Following Cathay Life on the list of biggest PE investors in secondaries funds is Minnesota State Board of Investment, which has committed $1.65 billion to secondaries fund managers over the past six years, and Employees’ Retirement System of the State of Hawaii, which has put $1.22 billion in the coffers of secondaries buyers. Both Fubon Life Insurance and New York State Common Retirement Fund also have committed more than $1 billion to secondaries funds.

Whole new ballgame

In 2016, investors saw secondaries as a “highly diversified, low-risk, low-return type of strategy”, said Sunaina Sinha Haldea, global head of private capital advisory at Raymond James. Given the growth of the GP-led secondaries landscape, that is no longer the case today.

Most LPs have now decided they want secondaries to be part of their portfolios as they seek out further diversification in their private markets playbooks, Sinha Haldea said. Single-asset secondaries strategies, for example, could match the returns seen by buyout funds with higher risk attached compared with LP-led strategies.

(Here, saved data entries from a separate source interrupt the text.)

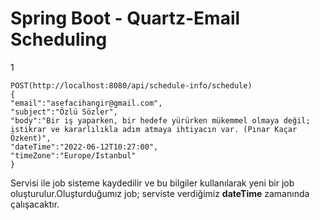 # Spring Boot - Quartz-Email Scheduling

1
```
POST(http://localhost:8080/api/schedule-info/schedule)
{
"email":"asefacihangir@gmail.com",
"subject":"Özlü Sözler",
"body":"Bir iş yaparken, bir hedefe yürürken mükemmel olmaya değil; istikrar ve kararlılıkla adım atmaya ihtiyacın var. (Pınar Kaçar Özkent)",
"dateTime":"2022-06-12T10:27:00",
"timeZone":"Europe/Istanbul"
}
```
Servisi ile job sisteme kaydedilir ve bu bilgiler kullanılarak yeni bir job oluşturulur.Oluşturduğumız job; serviste verdiğimiz **dateTime** zamanında çalışacaktır.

“There’s so much stratification now and so much choice for institutional LPs,” Sinha Haldea added. “That’s the big shift. That long hard education process? The heavy lift of that is over. Now, the education is, ‘Here’s how my world view of secondaries is different to my [buyer] peers’.”

Secondaries fundraising dipped 30 percent year-over-year in the first half of 2022, with $31.2 billion raised, according to data from Secondaries Investor. Private equity commitments have also faced a tumble as LPs wrestle with the impacts of the denominator effect on their portfolios while managers rush back to market raising new vehicles.

The drop comes off the back of a rapid period of secondaries fundraising over the past two and a half years, topped by a record $98.8 billion in 2020, Secondaries Investor data shows.